• **WHAT IS EXPECTED**:
Set down every record below exactly as it stands, minus the pictures.

━━━ THE INPUT ━━━

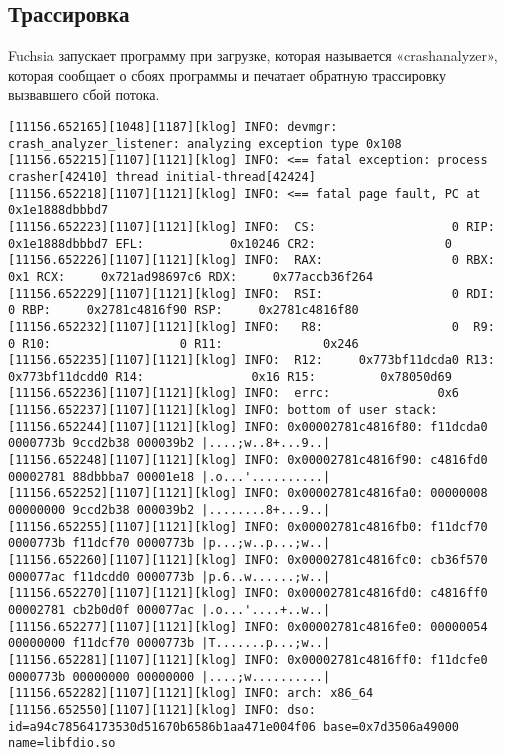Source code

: \documentclass[14pt,a4paper]{article}
\begin{document}
\subsection{Трассировка}
Fuchsia запускает программу при загрузке, которая называется «crashanalyzer», которая сообщает о сбоях программы и печатает обратную трассировку вызвавшего сбой потока.

\begin{lstlisting}
[11156.652165][1048][1187][klog] INFO: devmgr: crash_analyzer_listener: analyzing exception type 0x108
[11156.652215][1107][1121][klog] INFO: <== fatal exception: process crasher[42410] thread initial-thread[42424]
[11156.652218][1107][1121][klog] INFO: <== fatal page fault, PC at 0x1e1888dbbbd7
[11156.652223][1107][1121][klog] INFO:  CS:                   0 RIP:     0x1e1888dbbbd7 EFL:            0x10246 CR2:                  0
[11156.652226][1107][1121][klog] INFO:  RAX:                  0 RBX:                0x1 RCX:     0x721ad98697c6 RDX:     0x77accb36f264
[11156.652229][1107][1121][klog] INFO:  RSI:                  0 RDI:                  0 RBP:     0x2781c4816f90 RSP:     0x2781c4816f80
[11156.652232][1107][1121][klog] INFO:   R8:                  0  R9:                  0 R10:                  0 R11:              0x246
[11156.652235][1107][1121][klog] INFO:  R12:     0x773bf11dcda0 R13:     0x773bf11dcdd0 R14:               0x16 R15:         0x78050d69
[11156.652236][1107][1121][klog] INFO:  errc:               0x6
[11156.652237][1107][1121][klog] INFO: bottom of user stack:
[11156.652244][1107][1121][klog] INFO: 0x00002781c4816f80: f11dcda0 0000773b 9ccd2b38 000039b2 |....;w..8+...9..|
[11156.652248][1107][1121][klog] INFO: 0x00002781c4816f90: c4816fd0 00002781 88dbbba7 00001e18 |.o...'..........|
[11156.652252][1107][1121][klog] INFO: 0x00002781c4816fa0: 00000008 00000000 9ccd2b38 000039b2 |........8+...9..|
[11156.652255][1107][1121][klog] INFO: 0x00002781c4816fb0: f11dcf70 0000773b f11dcf70 0000773b |p...;w..p...;w..|
[11156.652260][1107][1121][klog] INFO: 0x00002781c4816fc0: cb36f570 000077ac f11dcdd0 0000773b |p.6..w......;w..|
[11156.652270][1107][1121][klog] INFO: 0x00002781c4816fd0: c4816ff0 00002781 cb2b0d0f 000077ac |.o...'....+..w..|
[11156.652277][1107][1121][klog] INFO: 0x00002781c4816fe0: 00000054 00000000 f11dcf70 0000773b |T.......p...;w..|
[11156.652281][1107][1121][klog] INFO: 0x00002781c4816ff0: f11dcfe0 0000773b 00000000 00000000 |....;w..........|
[11156.652282][1107][1121][klog] INFO: arch: x86_64
[11156.652550][1107][1121][klog] INFO: dso: id=a94c78564173530d51670b6586b1aa471e004f06 base=0x7d3506a49000 name=libfdio.so

\end{lstlisting}
\end{document}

━━━

• **EXERCISE ANSWER**:
Source code

: \documentclass[14pt,a4paper]{article}
\begin{document}
\subsection{Трассировка}
Fuchsia запускает программу при загрузке, которая называется «crashanalyzer», которая сообщает о сбоях программы и печатает обратную трассировку вызвавшего сбой потока.

\begin{lstlisting}
[11156.652165][1048][1187][klog] INFO: devmgr: crash_analyzer_listener: analyzing exception type 0x108
[11156.652215][1107][1121][klog] INFO: <== fatal exception: process crasher[42410] thread initial-thread[42424]
[11156.652218][1107][1121][klog] INFO: <== fatal page fault, PC at 0x1e1888dbbbd7
[11156.652223][1107][1121][klog] INFO:  CS:                   0 RIP:     0x1e1888dbbbd7 EFL:            0x10246 CR2:                  0
[11156.652226][1107][1121][klog] INFO:  RAX:                  0 RBX:                0x1 RCX:     0x721ad98697c6 RDX:     0x77accb36f264
[11156.652229][1107][1121][klog] INFO:  RSI:                  0 RDI:                  0 RBP:     0x2781c4816f90 RSP:     0x2781c4816f80
[11156.652232][1107][1121][klog] INFO:   R8:                  0  R9:                  0 R10:                  0 R11:              0x246
[11156.652235][1107][1121][klog] INFO:  R12:     0x773bf11dcda0 R13:     0x773bf11dcdd0 R14:               0x16 R15:         0x78050d69
[11156.652236][1107][1121][klog] INFO:  errc:               0x6
[11156.652237][1107][1121][klog] INFO: bottom of user stack:
[11156.652244][1107][1121][klog] INFO: 0x00002781c4816f80: f11dcda0 0000773b 9ccd2b38 000039b2 |....;w..8+...9..|
[11156.652248][1107][1121][klog] INFO: 0x00002781c4816f90: c4816fd0 00002781 88dbbba7 00001e18 |.o...'..........|
[11156.652252][1107][1121][klog] INFO: 0x00002781c4816fa0: 00000008 00000000 9ccd2b38 000039b2 |........8+...9..|
[11156.652255][1107][1121][klog] INFO: 0x00002781c4816fb0: f11dcf70 0000773b f11dcf70 0000773b |p...;w..p...;w..|
[11156.652260][1107][1121][klog] INFO: 0x00002781c4816fc0: cb36f570 000077ac f11dcdd0 0000773b |p.6..w......;w..|
[11156.652270][1107][1121][klog] INFO: 0x00002781c4816fd0: c4816ff0 00002781 cb2b0d0f 000077ac |.o...'....+..w..|
[11156.652277][1107][1121][klog] INFO: 0x00002781c4816fe0: 00000054 00000000 f11dcf70 0000773b |T.......p...;w..|
[11156.652281][1107][1121][klog] INFO: 0x00002781c4816ff0: f11dcfe0 0000773b 00000000 00000000 |....;w..........|
[11156.652282][1107][1121][klog] INFO: arch: x86_64
[11156.652550][1107][1121][klog] INFO: dso: id=a94c78564173530d51670b6586b1aa471e004f06 base=0x7d3506a49000 name=libfdio.so

\end{lstlisting}
\end{document}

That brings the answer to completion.